START INPUT DATA
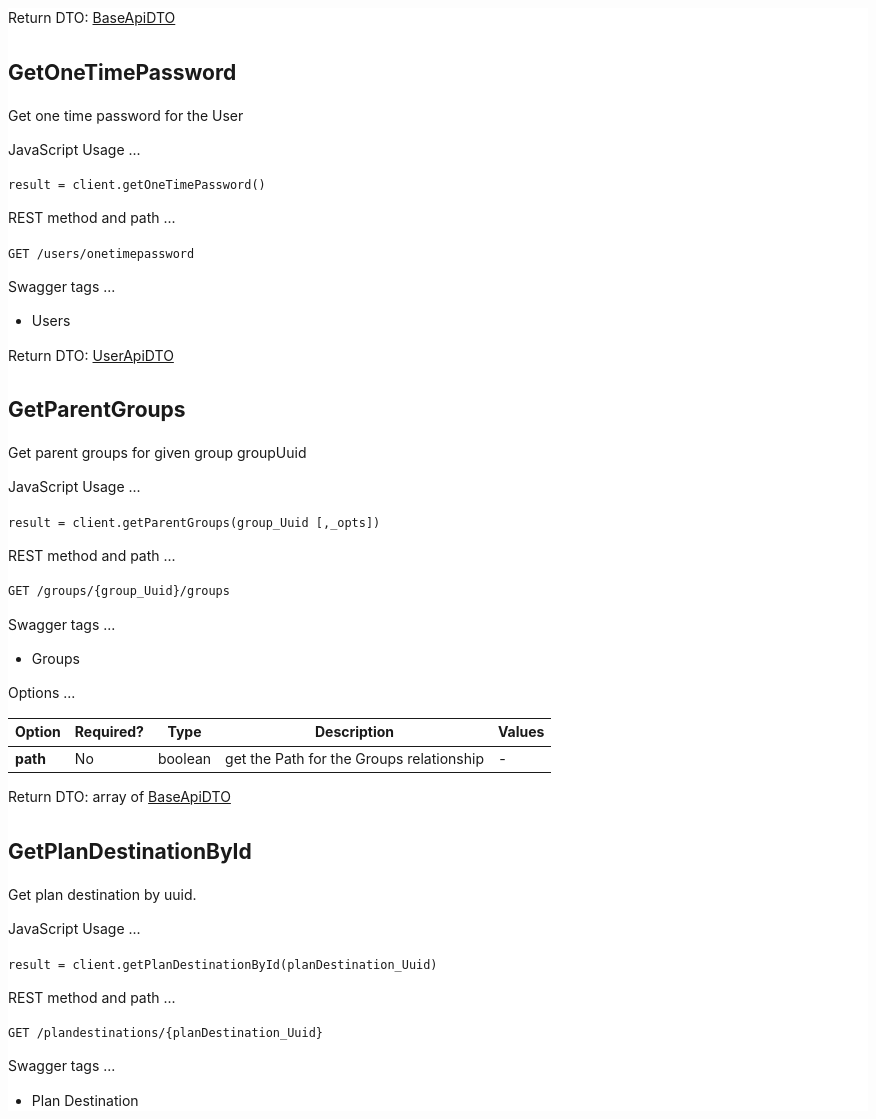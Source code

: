Return DTO: [BaseApiDTO](#baseapidto)

## GetOneTimePassword

Get one time password for the User

JavaScript Usage ...

	result = client.getOneTimePassword()

REST method and path ...

	GET /users/onetimepassword

Swagger tags ...

- Users

Return DTO: [UserApiDTO](#userapidto)

## GetParentGroups

Get parent groups for given group groupUuid

JavaScript Usage ...

	result = client.getParentGroups(group_Uuid [,_opts])

REST method and path ...

	GET /groups/{group_Uuid}/groups

Swagger tags ...

- Groups

Options ...

| Option | Required? | Type | Description | Values |
|--------|-----------|------|-------------|--------|
| **path** | No | boolean | get the Path for the Groups relationship | - |

Return DTO: array of [BaseApiDTO](#baseapidto)

## GetPlanDestinationById

Get plan destination by uuid.

JavaScript Usage ...

	result = client.getPlanDestinationById(planDestination_Uuid)

REST method and path ...

	GET /plandestinations/{planDestination_Uuid}

Swagger tags ...

- Plan Destination
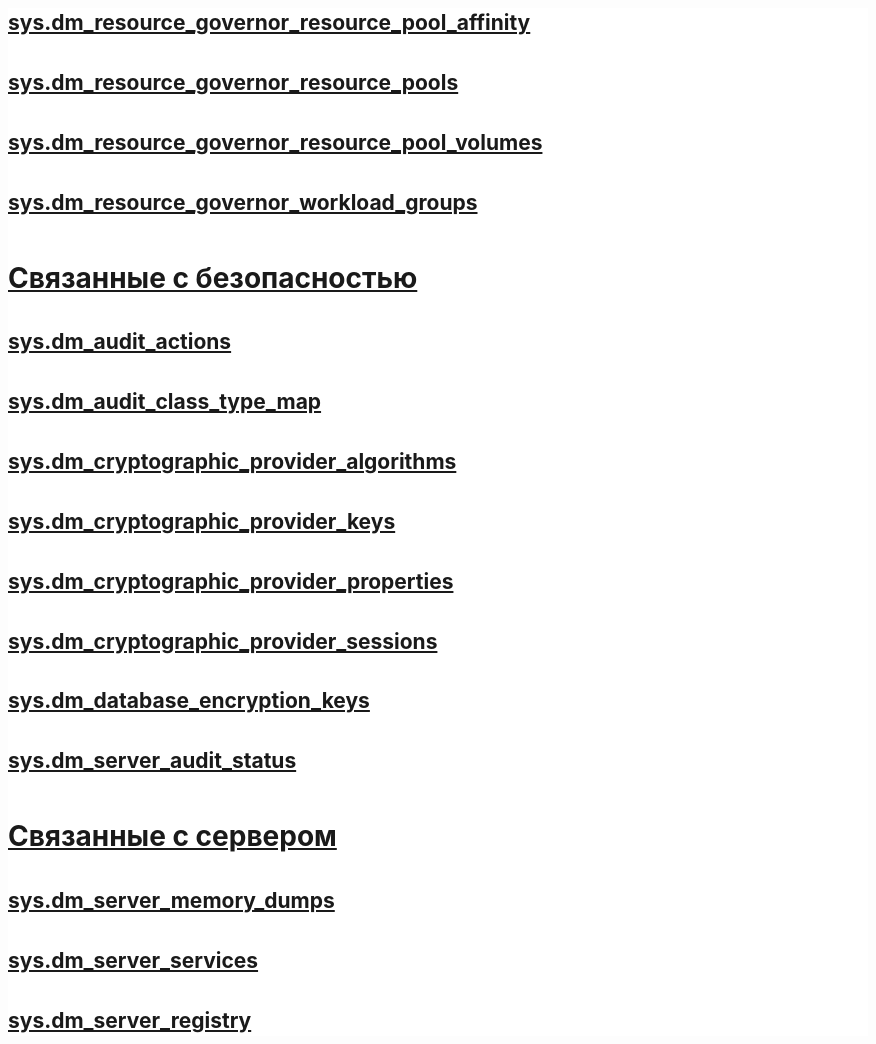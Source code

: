 ## [sys.dm_resource_governor_resource_pool_affinity](sys-dm-resource-governor-resource-pool-affinity-transact-sql.md)  
## [sys.dm_resource_governor_resource_pools](sys-dm-resource-governor-resource-pools-transact-sql.md)  
## [sys.dm_resource_governor_resource_pool_volumes](sys-dm-resource-governor-resource-pool-volumes-transact-sql.md)  
## [sys.dm_resource_governor_workload_groups](sys-dm-resource-governor-workload-groups-transact-sql.md)  

# [Связанные с безопасностью](security-related-dynamic-management-views-and-functions-transact-sql.md)  
## [sys.dm_audit_actions](sys-dm-audit-actions-transact-sql.md)  
## [sys.dm_audit_class_type_map](sys-dm-audit-class-type-map-transact-sql.md)  
## [sys.dm_cryptographic_provider_algorithms](sys-dm-cryptographic-provider-algorithms-transact-sql.md)  
## [sys.dm_cryptographic_provider_keys](sys-dm-cryptographic-provider-keys-transact-sql.md)  
## [sys.dm_cryptographic_provider_properties](sys-dm-cryptographic-provider-properties-transact-sql.md)  
## [sys.dm_cryptographic_provider_sessions](sys-dm-cryptographic-provider-sessions-transact-sql.md)  
## [sys.dm_database_encryption_keys](sys-dm-database-encryption-keys-transact-sql.md)  
## [sys.dm_server_audit_status](sys-dm-server-audit-status-transact-sql.md)  

# [Связанные с сервером](server-related-dynamic-management-views-and-functions-transact-sql.md)  
## [sys.dm_server_memory_dumps](sys-dm-server-memory-dumps-transact-sql.md)  
## [sys.dm_server_services](sys-dm-server-services-transact-sql.md)  
## [sys.dm_server_registry](sys-dm-server-registry-transact-sql.md)  
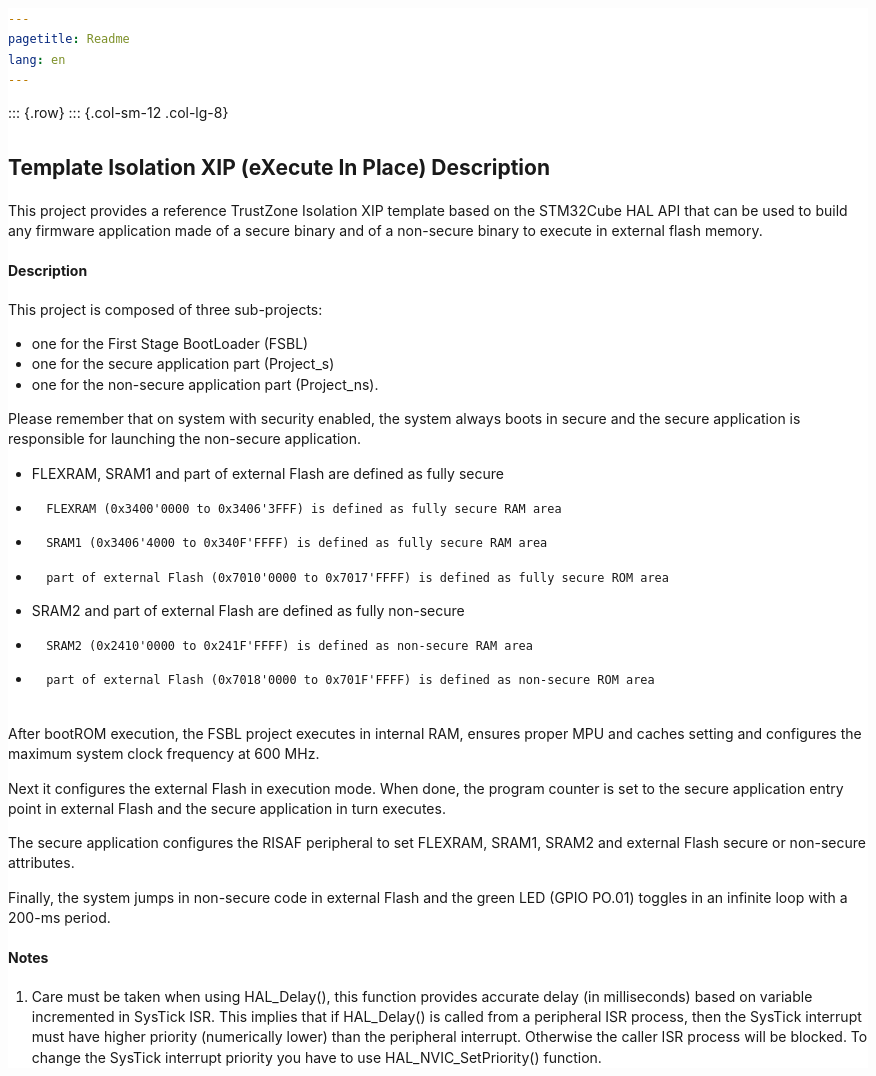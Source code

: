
 ```yaml
---
pagetitle: Readme
lang: en
---
```

::: {.row}
::: {.col-sm-12 .col-lg-8}


## <b>Template Isolation XIP (eXecute In Place) Description</b>

This project provides a reference TrustZone Isolation XIP template based on the STM32Cube HAL API that can be used to build any firmware application made of a secure binary and of a non-secure binary to execute in external flash memory.

#### <b>Description</b>

This project is composed of three sub-projects:

- one for the First Stage BootLoader (FSBL)
- one for the secure application part (Project_s)
- one for the non-secure application part (Project_ns).

Please remember that on system with security enabled, the system always boots in secure and the secure application is responsible for launching the non-secure application.


- FLEXRAM, SRAM1 and part of external Flash are defined as fully secure
-       FLEXRAM (0x3400'0000 to 0x3406'3FFF) is defined as fully secure RAM area
-       SRAM1 (0x3406'4000 to 0x340F'FFFF) is defined as fully secure RAM area
-       part of external Flash (0x7010'0000 to 0x7017'FFFF) is defined as fully secure ROM area

- SRAM2 and part of external Flash are defined as fully non-secure
-       SRAM2 (0x2410'0000 to 0x241F'FFFF) is defined as non-secure RAM area
-       part of external Flash (0x7018'0000 to 0x701F'FFFF) is defined as non-secure ROM area

\
After bootROM execution, the FSBL project executes in internal RAM, ensures proper MPU and caches setting and configures the maximum system clock frequency at 600 MHz. 

Next it configures the external Flash in execution mode. When done, the program counter is set to the secure application entry point in external Flash and the secure application in turn executes.

The secure application configures the RISAF peripheral to set FLEXRAM, SRAM1, SRAM2 and external Flash secure or non-secure attributes.

Finally, the system jumps in non-secure code in external Flash and the green LED (GPIO PO.01) toggles in an infinite loop with a 200-ms period.


#### <b>Notes</b>

 1. Care must be taken when using HAL_Delay(), this function provides accurate delay (in milliseconds)
    based on variable incremented in SysTick ISR. This implies that if HAL_Delay() is called from
    a peripheral ISR process, then the SysTick interrupt must have higher priority (numerically lower)
    than the peripheral interrupt. Otherwise the caller ISR process will be blocked.
    To change the SysTick interrupt priority you have to use HAL_NVIC_SetPriority() function.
END INPUT DATA
• **EXERCISE**: In transcribing the listing, keep each word as it is and drop the pictures.

• **YOUR SOLUTION**:
Source code

:Return DTO: [BaseApiDTO](#baseapidto)

## GetOneTimePassword

Get one time password for the User

JavaScript Usage ...

	result = client.getOneTimePassword()

REST method and path ...

	GET /users/onetimepassword

Swagger tags ...

- Users

Return DTO: [UserApiDTO](#userapidto)

## GetParentGroups

Get parent groups for given group groupUuid

JavaScript Usage ...

	result = client.getParentGroups(group_Uuid [,_opts])

REST method and path ...

	GET /groups/{group_Uuid}/groups

Swagger tags ...

- Groups

Options ...

| Option | Required? | Type | Description | Values |
|--------|-----------|------|-------------|--------|
| **path** | No | boolean | get the Path for the Groups relationship | - |

Return DTO: array of [BaseApiDTO](#baseapidto)

## GetPlanDestinationById

Get plan destination by uuid.

JavaScript Usage ...

	result = client.getPlanDestinationById(planDestination_Uuid)

REST method and path ...

	GET /plandestinations/{planDestination_Uuid}

Swagger tags ...

- Plan Destination
Source code

: ## [sys.dm_resource_governor_resource_pool_affinity](sys-dm-resource-governor-resource-pool-affinity-transact-sql.md)  
## [sys.dm_resource_governor_resource_pools](sys-dm-resource-governor-resource-pools-transact-sql.md)  
## [sys.dm_resource_governor_resource_pool_volumes](sys-dm-resource-governor-resource-pool-volumes-transact-sql.md)  
## [sys.dm_resource_governor_workload_groups](sys-dm-resource-governor-workload-groups-transact-sql.md)  

# [Связанные с безопасностью](security-related-dynamic-management-views-and-functions-transact-sql.md)  
## [sys.dm_audit_actions](sys-dm-audit-actions-transact-sql.md)  
## [sys.dm_audit_class_type_map](sys-dm-audit-class-type-map-transact-sql.md)  
## [sys.dm_cryptographic_provider_algorithms](sys-dm-cryptographic-provider-algorithms-transact-sql.md)  
## [sys.dm_cryptographic_provider_keys](sys-dm-cryptographic-provider-keys-transact-sql.md)  
## [sys.dm_cryptographic_provider_properties](sys-dm-cryptographic-provider-properties-transact-sql.md)  
## [sys.dm_cryptographic_provider_sessions](sys-dm-cryptographic-provider-sessions-transact-sql.md)  
## [sys.dm_database_encryption_keys](sys-dm-database-encryption-keys-transact-sql.md)  
## [sys.dm_server_audit_status](sys-dm-server-audit-status-transact-sql.md)  

# [Связанные с сервером](server-related-dynamic-management-views-and-functions-transact-sql.md)  
## [sys.dm_server_memory_dumps](sys-dm-server-memory-dumps-transact-sql.md)  
## [sys.dm_server_services](sys-dm-server-services-transact-sql.md)  
## [sys.dm_server_registry](sys-dm-server-registry-transact-sql.md)  
Source code

:
 ```yaml
---
pagetitle: Readme
lang: en
---
```

::: {.row}
::: {.col-sm-12 .col-lg-8}


## <b>Template Isolation XIP (eXecute In Place) Description</b>

This project provides a reference TrustZone Isolation XIP template based on the STM32Cube HAL API that can be used to build any firmware application made of a secure binary and of a non-secure binary to execute in external flash memory.

#### <b>Description</b>

This project is composed of three sub-projects:

- one for the First Stage BootLoader (FSBL)
- one for the secure application part (Project_s)
- one for the non-secure application part (Project_ns).

Please remember that on system with security enabled, the system always boots in secure and the secure application is responsible for launching the non-secure application.


- FLEXRAM, SRAM1 and part of external Flash are defined as fully secure
-       FLEXRAM (0x3400'0000 to 0x3406'3FFF) is defined as fully secure RAM area
-       SRAM1 (0x3406'4000 to 0x340F'FFFF) is defined as fully secure RAM area
-       part of external Flash (0x7010'0000 to 0x7017'FFFF) is defined as fully secure ROM area

- SRAM2 and part of external Flash are defined as fully non-secure
-       SRAM2 (0x2410'0000 to 0x241F'FFFF) is defined as non-secure RAM area
-       part of external Flash (0x7018'0000 to 0x701F'FFFF) is defined as non-secure ROM area

\
After bootROM execution, the FSBL project executes in internal RAM, ensures proper MPU and caches setting and configures the maximum system clock frequency at 600 MHz. 

Next it configures the external Flash in execution mode. When done, the program counter is set to the secure application entry point in external Flash and the secure application in turn executes.

The secure application configures the RISAF peripheral to set FLEXRAM, SRAM1, SRAM2 and external Flash secure or non-secure attributes.

Finally, the system jumps in non-secure code in external Flash and the green LED (GPIO PO.01) toggles in an infinite loop with a 200-ms period.


#### <b>Notes</b>

 1. Care must be taken when using HAL_Delay(), this function provides accurate delay (in milliseconds)
    based on variable incremented in SysTick ISR. This implies that if HAL_Delay() is called from
    a peripheral ISR process, then the SysTick interrupt must have higher priority (numerically lower)
    than the peripheral interrupt. Otherwise the caller ISR process will be blocked.
    To change the SysTick interrupt priority you have to use HAL_NVIC_SetPriority() function.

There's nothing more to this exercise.